Today, the internet is transforming how kinky disabled people can find one another. In her research with TASHRA, Anna Randall says approximately 80% of kinksters go online to find community — and that includes Pup Quincy, a 26-year-old living with Multiple Sclerosis and chronic pain.

After exploring the New York city play party scene, Pup Quincy decided to fully embrace kink online, especially as various parties began lifting their COVID-19 guidelines. Online, they’ve attended workshops and monthly meet-ups and regularly connect on Discord.

“When it comes to the kink disability community, I would not have been able to connect with as many people or really as regularly or intentionally if it had not been for the spaces that I found online,” Pup Quincy says. “We’re [in these spaces] because we can’t engage with sex in the ways we like to or want to on a regular basis and finding that community has been very, very fulfilling and rewarding.”

These disability-centered spaces and relationships have helped Pup Quincy enter their self-love era, where they connect with and care for their body through self-domming (depending on the person, self-domming can be focused erotic acts like masturbation or non-sexual activities like self-care). “The more I talk to other disabled people, I’m like ‘you guys are fucking smart,” they say. “[I] walk away feeling like, oh wow, there’s really so many possibilities to feel good in a world and a body that might feel really fucking bad. The perseverance and resilience to do that all the time is truly one of the most beautiful things in the world to me.”

There’s also a demand for IRL spaces where disabled pleasure is baked into the culture of the play, not sprinkled on top as an afterthought.

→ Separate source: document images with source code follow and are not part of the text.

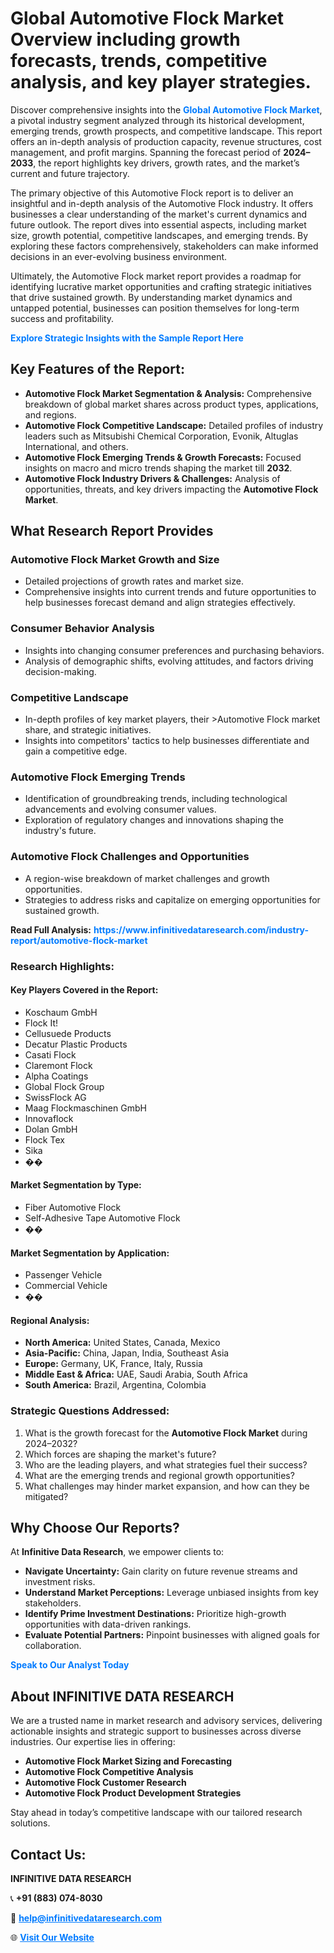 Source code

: <h1>Global Automotive Flock Market Overview including growth forecasts, trends, competitive analysis, and key player strategies.</h1>
<p>
Discover comprehensive insights into the 
<a href="https://www.infinitivedataresearch.com/industry-report/automotive-flock-market" rel="dofollow" style="color: #007BFF; text-decoration: none;"><strong>Global Automotive Flock Market</strong></a>, a pivotal industry segment analyzed through its historical development, emerging trends, growth prospects, and competitive landscape. This report offers an in-depth analysis of production capacity, revenue structures, cost management, and profit margins. Spanning the forecast period of <strong>2024–2033</strong>, the report highlights key drivers, growth rates, and the market’s current and future trajectory.
</p>
<p>
The primary objective of this Automotive Flock report is to deliver an insightful and in-depth analysis of the Automotive Flock industry. It offers businesses a clear understanding of the market's current dynamics and future outlook. The report dives into essential aspects, including market size, growth potential, competitive landscapes, and emerging trends. By exploring these factors comprehensively, stakeholders can make informed decisions in an ever-evolving business environment.
</p>
<p>
Ultimately, the Automotive Flock market report provides a roadmap for identifying lucrative market opportunities and crafting strategic initiatives that drive sustained growth. By understanding market dynamics and untapped potential, businesses can position themselves for long-term success and profitability.
</p>
<p>
<a href="https://www.infinitivedataresearch.com/request-sample/reportId=107893" style="color: #007BFF; text-decoration: none;"><strong>Explore Strategic Insights with the Sample Report Here</strong></a>
</p>

<h2>Key Features of the Report:</h2>
<ul>
<li><strong>Automotive Flock Market Segmentation & Analysis:</strong> Comprehensive breakdown of global market shares across product types, applications, and regions.</li>
<li><strong>Automotive Flock Competitive Landscape:</strong> Detailed profiles of industry leaders such as Mitsubishi Chemical Corporation, Evonik, Altuglas International, and others.</li>
<li><strong>Automotive Flock Emerging Trends & Growth Forecasts:</strong> Focused insights on macro and micro trends shaping the market till <strong>2032</strong>.</li>
<li><strong>Automotive Flock Industry Drivers & Challenges:</strong> Analysis of opportunities, threats, and key drivers impacting the <strong>Automotive Flock Market</strong>.</li>
</ul>

<h2>What Research Report Provides</h2>
<h3>Automotive Flock Market Growth and Size</h3>
<ul>
<li>Detailed projections of growth rates and market size.</li>
<li>Comprehensive insights into current trends and future opportunities to help businesses forecast demand and align strategies effectively.</li>
</ul>

<h3>Consumer Behavior Analysis</h3>
<ul>
<li>Insights into changing consumer preferences and purchasing behaviors.</li>
<li>Analysis of demographic shifts, evolving attitudes, and factors driving decision-making.</li>
</ul>

<h3>Competitive Landscape</h3>
<ul>
<li>In-depth profiles of key market players, their >Automotive Flock market share, and strategic initiatives.</li>
<li>Insights into competitors' tactics to help businesses differentiate and gain a competitive edge.</li>
</ul>

<h3>Automotive Flock Emerging Trends</h3>
<ul>
<li>Identification of groundbreaking trends, including technological advancements and evolving consumer values.</li>
<li>Exploration of regulatory changes and innovations shaping the industry's future.</li>
</ul>

<h3>Automotive Flock Challenges and Opportunities</h3>
<ul>
<li>A region-wise breakdown of market challenges and growth opportunities.</li>
<li>Strategies to address risks and capitalize on emerging opportunities for sustained growth.</li>
</ul>
<p><strong>Read Full Analysis:</strong> <a href="https://www.infinitivedataresearch.com/industry-report/automotive-flock-market" rel="dofollow" style="color: #007BFF; text-decoration: none;"><strong>https://www.infinitivedataresearch.com/industry-report/automotive-flock-market</strong></a></p>
<h3>Research Highlights:</h3>
<h4>Key Players Covered in the Report:</h4>
<ul><li>Koschaum GmbH</li><li>Flock It!</li><li>Cellusuede Products</li><li>Decatur Plastic Products</li><li>Casati Flock</li><li>Claremont Flock</li><li>Alpha Coatings</li><li>Global Flock Group</li><li>SwissFlock AG</li><li>Maag Flockmaschinen GmbH</li><li>Innovaflock</li><li>Dolan GmbH</li><li>Flock Tex</li><li>Sika</li><li>��</li></ul>
<h4>Market Segmentation by Type:</h4>
<ul><li>Fiber Automotive Flock</li><li>Self-Adhesive Tape Automotive Flock</li><li>��</li></ul>
<h4>Market Segmentation by Application:</h4>
<ul><li>Passenger Vehicle</li><li>Commercial Vehicle</li><li>��</li></ul>

<h4>Regional Analysis:</h4>
<ul>
<li><strong>North America:</strong> United States, Canada, Mexico</li>
<li><strong>Asia-Pacific:</strong> China, Japan, India, Southeast Asia</li>
<li><strong>Europe:</strong> Germany, UK, France, Italy, Russia</li>
<li><strong>Middle East & Africa:</strong> UAE, Saudi Arabia, South Africa</li>
<li><strong>South America:</strong> Brazil, Argentina, Colombia</li>
</ul>

<h3>Strategic Questions Addressed:</h3>
<ol>
<li>What is the growth forecast for the <strong>Automotive Flock Market</strong> during 2024–2032?</li>
<li>Which forces are shaping the market's future?</li>
<li>Who are the leading players, and what strategies fuel their success?</li>
<li>What are the emerging trends and regional growth opportunities?</li>
<li>What challenges may hinder market expansion, and how can they be mitigated?</li>
</ol>

<h2>Why Choose Our Reports?</h2>
<p>At <strong>Infinitive Data Research</strong>, we empower clients to:</p>
<ul>
<li><strong>Navigate Uncertainty:</strong> Gain clarity on future revenue streams and investment risks.</li>
<li><strong>Understand Market Perceptions:</strong> Leverage unbiased insights from key stakeholders.</li>
<li><strong>Identify Prime Investment Destinations:</strong> Prioritize high-growth opportunities with data-driven rankings.</li>
<li><strong>Evaluate Potential Partners:</strong> Pinpoint businesses with aligned goals for collaboration.</li>
</ul>
<p><a href="https://www.infinitivedataresearch.com/industry-report/automotive-flock-market" rel="dofollow" style="color: #007BFF; text-decoration: none;"><strong>Speak to Our Analyst Today</strong></a></p>

<h2>About INFINITIVE DATA RESEARCH</h2>
<p>We are a trusted name in market research and advisory services, delivering actionable insights and strategic support to businesses across diverse industries. Our expertise lies in offering:</p>
<ul>
<li><strong>Automotive Flock Market Sizing and Forecasting</strong></li>
<li><strong>Automotive Flock Competitive Analysis</strong></li>
<li><strong>Automotive Flock Customer Research</strong></li>
<li><strong>Automotive Flock Product Development Strategies</strong></li>
</ul>
<p>Stay ahead in today’s competitive landscape with our tailored research solutions.</p>

<h2>Contact Us:</h2>
<p><strong>INFINITIVE DATA RESEARCH</strong></p>
<p>📞 <strong>+91 (883) 074-8030</strong></p>
<p>📧 <strong><a href="mailto:help@infinitivedataresearch.com" style="color: #007BFF;">help@infinitivedataresearch.com</a></strong></p>
<p>🌐 <strong><a href="https://www.infinitivedataresearch.com" rel="dofollow" style="color: #007BFF;">Visit Our Website</a></strong></p>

“The rope scene is not untouched by white supremacy, and in turn, ableism, fatphobia, and transphobia,” says Salem, a 26-year-old rope switch. When some friends introduced them to their local rope scene, Salem was immediately drawn to the social atmosphere of rope jams and the way relationships between rope facilitates intimate, non-normative dynamics. But a lot of rope education excludes modifications for bigger, disabled, or hypermobile people, and according to Salem, many riggers just aren’t that interested in learning these modifications.

“Though shibari is Japanese, the idealized body in rope, at least in the U.S., is a thin, able-bodied cis white woman,” they say. “I would say the scene largely pedestalizes ties that are intense and risky, while ties that are more comfortable, lower risk, and more accessible are seen as ‘boring,’ which unfortunately leaves a lot of people on the margins.” In response, Salem co-founded a rope jam that centers trans and marginalized kinksters — one of the few monthly rope spaces that still practices COVID precautions.

Now, Salem’s rope community is largely made up of other trans people of color, sex workers, and disabled folks. Salem reports that people often find their rope jams to be one of the only spaces they feel comfortable tying. Like kink itself, community spaces are co-created by all those involved, meaning they can be shaped and reshaped to fit the needs of all parties.

“Rope is like a language, and you give yourself a loose script. It feels like a safe(r) container where genuine play and vulnerability become accessible,” Salem says. “Through rope, I’ve found a lovely community of weirdos who see me for who I really am, who take care of each other, and who are willing to have hard conversations about important things.”